Sebagian hernia, seperti hernia pusar kecil, dapat membaik sendiri. Namun hernia inguinalis biasanya membutuhkan operasi agar tidak menimbulkan komplikasi serius.
Karena itu, orang tua perlu mengenali gejala hernia sejak dini dan segera berkonsultasi ke dokter bila menemukan benjolan pada anak.
FAQ Seputar Hernia pada Anak
Apakah hernia pada anak berbahaya?
Bisa berbahaya jika organ terjepit atau aliran darah terganggu. Karena itu pemeriksaan dokter tetap diperlukan.
Apakah semua hernia harus dioperasi?
Tidak. Hernia umbilikalis kecil sering kali dapat menutup sendiri seiring pertumbuhan anak.

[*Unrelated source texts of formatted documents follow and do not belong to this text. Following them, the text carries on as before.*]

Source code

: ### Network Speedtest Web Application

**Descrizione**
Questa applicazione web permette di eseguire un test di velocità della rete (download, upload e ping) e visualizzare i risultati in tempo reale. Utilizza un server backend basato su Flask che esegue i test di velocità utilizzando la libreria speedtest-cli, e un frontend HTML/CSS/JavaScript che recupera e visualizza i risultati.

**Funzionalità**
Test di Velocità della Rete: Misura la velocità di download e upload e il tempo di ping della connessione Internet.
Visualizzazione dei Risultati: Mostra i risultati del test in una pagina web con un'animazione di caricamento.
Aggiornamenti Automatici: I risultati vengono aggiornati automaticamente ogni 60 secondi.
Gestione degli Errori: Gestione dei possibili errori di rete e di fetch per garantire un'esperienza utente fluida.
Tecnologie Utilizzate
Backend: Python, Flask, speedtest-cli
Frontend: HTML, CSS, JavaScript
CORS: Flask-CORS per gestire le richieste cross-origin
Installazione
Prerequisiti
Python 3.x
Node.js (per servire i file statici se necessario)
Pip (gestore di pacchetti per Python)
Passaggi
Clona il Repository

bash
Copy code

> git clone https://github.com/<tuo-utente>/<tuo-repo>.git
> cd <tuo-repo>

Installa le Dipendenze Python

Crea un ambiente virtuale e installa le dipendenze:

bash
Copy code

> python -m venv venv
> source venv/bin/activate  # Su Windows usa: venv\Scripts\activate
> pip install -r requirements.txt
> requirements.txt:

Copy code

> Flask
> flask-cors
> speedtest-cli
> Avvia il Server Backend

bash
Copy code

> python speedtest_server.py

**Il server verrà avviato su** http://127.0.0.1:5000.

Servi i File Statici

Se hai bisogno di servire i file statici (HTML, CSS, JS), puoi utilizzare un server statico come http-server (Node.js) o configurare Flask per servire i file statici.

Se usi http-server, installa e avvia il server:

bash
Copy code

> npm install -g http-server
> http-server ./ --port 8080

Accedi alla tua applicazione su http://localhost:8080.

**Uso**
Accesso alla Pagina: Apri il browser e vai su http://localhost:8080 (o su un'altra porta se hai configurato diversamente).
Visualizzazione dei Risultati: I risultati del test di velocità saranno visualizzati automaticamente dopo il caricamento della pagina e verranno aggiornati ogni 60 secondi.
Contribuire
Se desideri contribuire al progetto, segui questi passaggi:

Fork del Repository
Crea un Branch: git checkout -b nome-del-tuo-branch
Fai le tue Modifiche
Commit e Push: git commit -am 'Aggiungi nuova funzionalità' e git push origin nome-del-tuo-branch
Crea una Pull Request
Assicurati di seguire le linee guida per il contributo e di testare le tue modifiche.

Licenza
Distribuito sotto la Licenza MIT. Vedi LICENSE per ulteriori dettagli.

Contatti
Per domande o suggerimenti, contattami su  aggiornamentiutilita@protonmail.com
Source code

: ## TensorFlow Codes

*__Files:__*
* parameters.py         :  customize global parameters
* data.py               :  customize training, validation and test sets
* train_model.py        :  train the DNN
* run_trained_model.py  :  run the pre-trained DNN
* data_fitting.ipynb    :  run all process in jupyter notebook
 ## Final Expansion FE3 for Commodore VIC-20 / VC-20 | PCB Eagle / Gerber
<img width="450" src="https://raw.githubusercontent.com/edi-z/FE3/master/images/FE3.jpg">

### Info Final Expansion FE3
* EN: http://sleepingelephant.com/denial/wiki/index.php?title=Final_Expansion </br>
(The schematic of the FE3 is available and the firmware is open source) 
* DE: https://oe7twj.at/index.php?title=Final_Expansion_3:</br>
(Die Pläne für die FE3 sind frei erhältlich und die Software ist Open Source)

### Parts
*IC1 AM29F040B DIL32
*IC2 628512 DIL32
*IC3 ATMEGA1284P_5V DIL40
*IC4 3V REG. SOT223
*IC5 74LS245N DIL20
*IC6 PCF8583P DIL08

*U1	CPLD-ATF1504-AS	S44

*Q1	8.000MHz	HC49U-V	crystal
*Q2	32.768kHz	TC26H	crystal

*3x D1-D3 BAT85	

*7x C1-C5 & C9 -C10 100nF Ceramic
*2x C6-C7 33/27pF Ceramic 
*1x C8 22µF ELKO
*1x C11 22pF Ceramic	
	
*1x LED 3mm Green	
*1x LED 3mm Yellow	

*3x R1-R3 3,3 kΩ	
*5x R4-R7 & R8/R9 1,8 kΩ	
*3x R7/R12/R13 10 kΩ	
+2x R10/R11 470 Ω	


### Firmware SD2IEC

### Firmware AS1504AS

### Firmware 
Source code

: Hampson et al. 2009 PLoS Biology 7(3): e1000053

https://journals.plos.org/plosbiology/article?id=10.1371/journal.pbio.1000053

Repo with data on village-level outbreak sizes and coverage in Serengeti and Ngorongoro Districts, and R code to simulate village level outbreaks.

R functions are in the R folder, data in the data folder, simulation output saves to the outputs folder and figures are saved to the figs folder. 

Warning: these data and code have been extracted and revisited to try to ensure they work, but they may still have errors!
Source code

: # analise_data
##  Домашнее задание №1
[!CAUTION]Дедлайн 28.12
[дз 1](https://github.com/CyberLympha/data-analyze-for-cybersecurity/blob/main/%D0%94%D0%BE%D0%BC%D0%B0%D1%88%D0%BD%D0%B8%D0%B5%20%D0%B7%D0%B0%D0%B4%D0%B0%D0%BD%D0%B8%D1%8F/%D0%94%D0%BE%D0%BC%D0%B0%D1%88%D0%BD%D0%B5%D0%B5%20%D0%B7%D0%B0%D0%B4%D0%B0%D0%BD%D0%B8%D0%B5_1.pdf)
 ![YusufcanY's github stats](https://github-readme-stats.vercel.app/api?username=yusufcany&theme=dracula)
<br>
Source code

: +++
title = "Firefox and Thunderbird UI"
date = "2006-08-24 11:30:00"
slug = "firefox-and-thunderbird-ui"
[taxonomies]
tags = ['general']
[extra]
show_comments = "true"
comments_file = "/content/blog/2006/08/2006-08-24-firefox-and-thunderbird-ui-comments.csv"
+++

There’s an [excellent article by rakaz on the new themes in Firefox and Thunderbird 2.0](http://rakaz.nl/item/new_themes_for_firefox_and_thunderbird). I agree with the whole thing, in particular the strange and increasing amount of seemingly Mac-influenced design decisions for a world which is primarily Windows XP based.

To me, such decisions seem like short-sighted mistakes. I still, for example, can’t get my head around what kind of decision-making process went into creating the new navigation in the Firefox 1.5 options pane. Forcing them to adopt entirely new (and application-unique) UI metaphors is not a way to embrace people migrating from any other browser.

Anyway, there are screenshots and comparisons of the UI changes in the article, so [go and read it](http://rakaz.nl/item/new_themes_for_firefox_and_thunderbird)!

Apakah hernia bisa kambuh setelah operasi?
Risiko kambuh tetap ada, tetapi relatif rendah bila operasi dan masa pemulihan berjalan baik.
Apakah hernia menyebabkan anak sulit makan?

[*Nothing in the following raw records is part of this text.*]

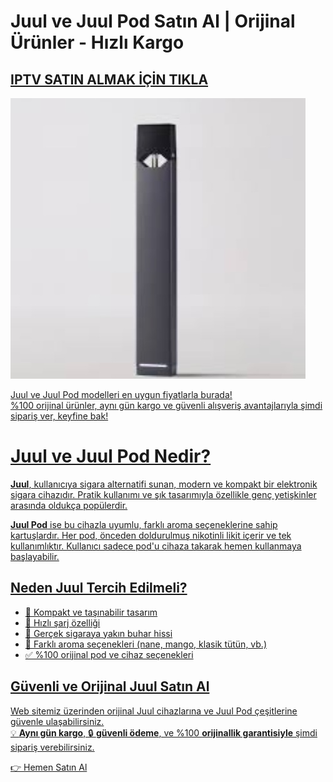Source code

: # Juul ve Juul Pod Satın Al | Orijinal Ürünler - Hızlı Kargo

## <a href="https://podsturkiye6.com" title="jull">IPTV SATIN ALMAK İÇİN TIKLA</a>
<a href="https://podsturkiye6.com" title="jull">

![Juul Cihazı](./juul.jpg)

Juul ve Juul Pod modelleri en uygun fiyatlarla burada!  
%100 orijinal ürünler, aynı gün kargo ve güvenli alışveriş avantajlarıyla şimdi sipariş ver, keyfine bak!

# Juul ve Juul Pod Nedir?

**Juul**, kullanıcıya sigara alternatifi sunan, modern ve kompakt bir elektronik sigara cihazıdır. Pratik kullanımı ve şık tasarımıyla özellikle genç yetişkinler arasında oldukça popülerdir.

**Juul Pod** ise bu cihazla uyumlu, farklı aroma seçeneklerine sahip kartuşlardır. Her pod, önceden doldurulmuş nikotinli likit içerir ve tek kullanımlıktır. Kullanıcı sadece pod'u cihaza takarak hemen kullanmaya başlayabilir.

## Neden Juul Tercih Edilmeli?

- 🔋 Kompakt ve taşınabilir tasarım  
- 🔁 Hızlı şarj özelliği  
- 💨 Gerçek sigaraya yakın buhar hissi  
- 🌿 Farklı aroma seçenekleri (nane, mango, klasik tütün, vb.)  
- ✅ %100 orijinal pod ve cihaz seçenekleri  

## Güvenli ve Orijinal Juul Satın Al

Web sitemiz üzerinden orijinal Juul cihazlarına ve Juul Pod çeşitlerine güvenle ulaşabilirsiniz.  
💡 **Aynı gün kargo**, 🔒 **güvenli ödeme**, ve %100 **orijinallik garantisiyle** şimdi sipariş verebilirsiniz.

👉 Hemen Satın Al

Biasanya tidak, kecuali jika terjadi komplikasi seperti usus terjepit.
Apakah hernia bisa dicegah?
Tidak selalu bisa dicegah, terutama bila disebabkan faktor bawaan lahir. Namun komplikasinya dapat dicegah dengan deteksi dan penanganan dini.
Apakah benjolan hernia selalu terlihat?
Tidak. Pada beberapa anak, benjolan hanya muncul saat menangis, batuk, atau mengejan.
Referensi & Sumber:
- Mayo Clinic – Umbilical Hernia in Children
Membahas penyebab, gejala, faktor risiko, dan penanganan hernia umbilikalis pada anak. - American College of Surgeons – Pediatric Umbilical Hernia
Menjelaskan kapan hernia umbilikalis perlu operasi serta proses penanganannya. - HealthyChildren.org (American Academy of Pediatrics) – Inguinal Hernia in Infants & Children
Sumber edukasi resmi dari American Academy of Pediatrics mengenai hernia pada bayi dan anak. - NHS UK – Umbilical Hernia
Penjelasan medis mengenai gejala, penyebab, dan pengobatan hernia umbilikalis. - MedlinePlus – Inguinal Hernia Repair in Children
Informasi medis mengenai operasi hernia pada anak dan pemulihannya.